Expanding capacity for the first time post FY12, says MD

May 29, 2018 09:41 pm | Updated 10:18 pm IST - Chennai

Srivats Ram, Managing Director, Wheels India at a press conference in Chennai on Monday ( November 6, 2017)
Photo: Bijoy Ghosh
To go with Balachander's report

Srivats Ram, Managing Director, Wheels India at a press conference in Chennai on Monday ( November 6, 2017)
Photo: Bijoy Ghosh
To go with Balachander's report

Wheels India, a TVS group company, has drawn up a ₹122-crore capital expenditure programme for the current financial year.

“We will be investing this towards capacity expansion. After 2011-12, this is the first year when we are seeing capacity expansion in all the segments we are present in, all at the same time,” Srivats Ram, MD, told the media on Tuesday.

“It is also the first time in many years that we are seeing successive years of such strong growth. We are full on capacity, and ramping up capacity is a challenge.”

The capacity addition should be on stream in the second half of this year, he said. “The sudden pace of shift to higher tonnage [in commercial vehicles] in the second half of last year was a surprise.”

“We expect strong growth to continue in CV and construction segments. Mining is also showing signs of life, and we are positive [about] growth in this segment as well,” he added.

Wind energy prospects

He said he saw a pick-up in exports in wind energy. “The outlook is promising. Demand is quite strong. Direction towards growth is seen in all segments. The first quarter of this year is also seeing an upward trend. We are targeting double-digit growth this year. We grew exports by 10% last year, and expect exports to do well this year,” Mr. Ram said.

To a question, he said Wheels India was building bogie bolster and block for the Indian Railways. “We just started rolling out to the Indian Railways. This is a new segment for us. In 2-3 years, this segment could become a pillar of growth similar to what the wind mill segment has become for us,” Mr. Ram said.

Net profit for the quarter ended March rose 12.7% to ₹19.5 crore from a year earlier. Revenue grew 26.6% to ₹705 crore from ₹557.7 crore (net of excise duty).

“There are signs of recovery in the cyclical user segments that constitute the bulk of the company’s exports. The company exports wheels for off-road (construction, mining and agricultural) equipment tothe U.S., Japan, the U.K., South Korea and Brazil,” he said.

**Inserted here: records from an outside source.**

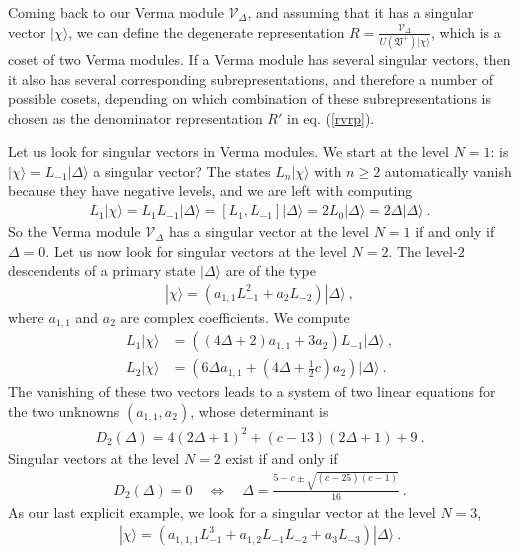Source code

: \documentclass[12pt,a4paper,notitlepage]{report}
\numberwithin{equation}{section}
\theoremstyle{break}
\begin{document}
Coming back to our Verma module $\mathcal{V}_\Delta$, and assuming that it has a singular vector $|\chi\rangle$, we can define the degenerate representation $R = \frac{\mathcal{V}_\Delta}{U(\mathfrak{V}^+)|\chi\rangle}$, which is a coset of two Verma modules. If a Verma module has several singular vectors, then it also has several corresponding subrepresentations, and therefore a number of possible cosets, depending on which combination of these subrepresentations is chosen as the denominator representation $R'$ in eq. (\ref{rvrp}).

Let us look for singular vectors in Verma modules. We start at the level $N=1$: is $|\chi\rangle=L_{-1}|\Delta\rangle$ a singular vector? The states $L_n|\chi\rangle$ with $n\geq 2$ automatically vanish because they have negative levels, and we are left with computing
\begin{align}
 L_1|\chi\rangle = L_1 L_{-1}|\Delta\rangle = [L_1,L_{-1}]|\Delta\rangle = 2L_0 |\Delta\rangle = 2\Delta|\Delta\rangle\ .
\end{align}
So the Verma module $\mathcal{V}_\Delta$ has a singular vector at the level $N=1$ if and only if $\Delta = 0$.
Let us now look for singular vectors at the level $N=2$. The level-$2$ descendents of a primary state $|\Delta\rangle$ are of the type
\begin{align}
 |\chi\rangle = \left(a_{1,1} L_{-1}^2 + a_2 L_{-2}\right) |\Delta\rangle\ ,
\end{align}
where $a_{1,1}$ and $a_2$ are complex coefficients. We compute 
\begin{align}
 L_1|\chi\rangle &= \left((4\Delta+2)a_{1,1} + 3a_2\right) L_{-1}|\Delta\rangle\ ,
\\
L_2 |\chi \rangle &= \left(6\Delta a_{1,1}+(4\Delta+\tfrac12 c) a_2\right)|\Delta\rangle\ .
\end{align}
The vanishing of these two vectors leads to a system of two linear equations for the two unknowns $(a_{1,1},a_2)$, whose determinant is 
\begin{align}
 D_2(\Delta) = 4(2\Delta+1)^2 +(c-13)(2\Delta+1) +9\ . 
\label{dud}
\end{align}
Singular vectors at the level $N=2$ exist if and only if
\begin{align}
D_2(\Delta)=0 \quad \Leftrightarrow \quad \Delta = \frac{5-c\pm \sqrt{(c-25)(c-1)}}{16}\ .
\label{dcscc}
\end{align}
As our last explicit example, we look for a singular vector at the level $N=3$,
\begin{align}
 |\chi\rangle = \left(a_{1,1,1} L_{-1}^3 + a_{1,2}L_{-1}L_{-2} + a_3 L_{-3}\right) |\Delta\rangle\ .
\end{align}
\end{document}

Wheels India registered a 23% increase in its net profit for the year ended March 2018 at ₹71.8 crore as compared to ₹58.4 crore in the year ended March 2017. Revenues (net of excise duty) for the year under review went up 14% to ₹2,469.5 crore from ₹2,176.1 crore registered in the previous year, driven largely by a demand uptake in the CVs and passenger car segments and a recovery in the overseas markets for its business segments in the second-half of the year.

The board of the company has recommended a final dividend of ₹9 per share. This, along with the interim dividend of ₹6 per share declared earlier in the year, takes the total dividend of the year to ₹15 per share.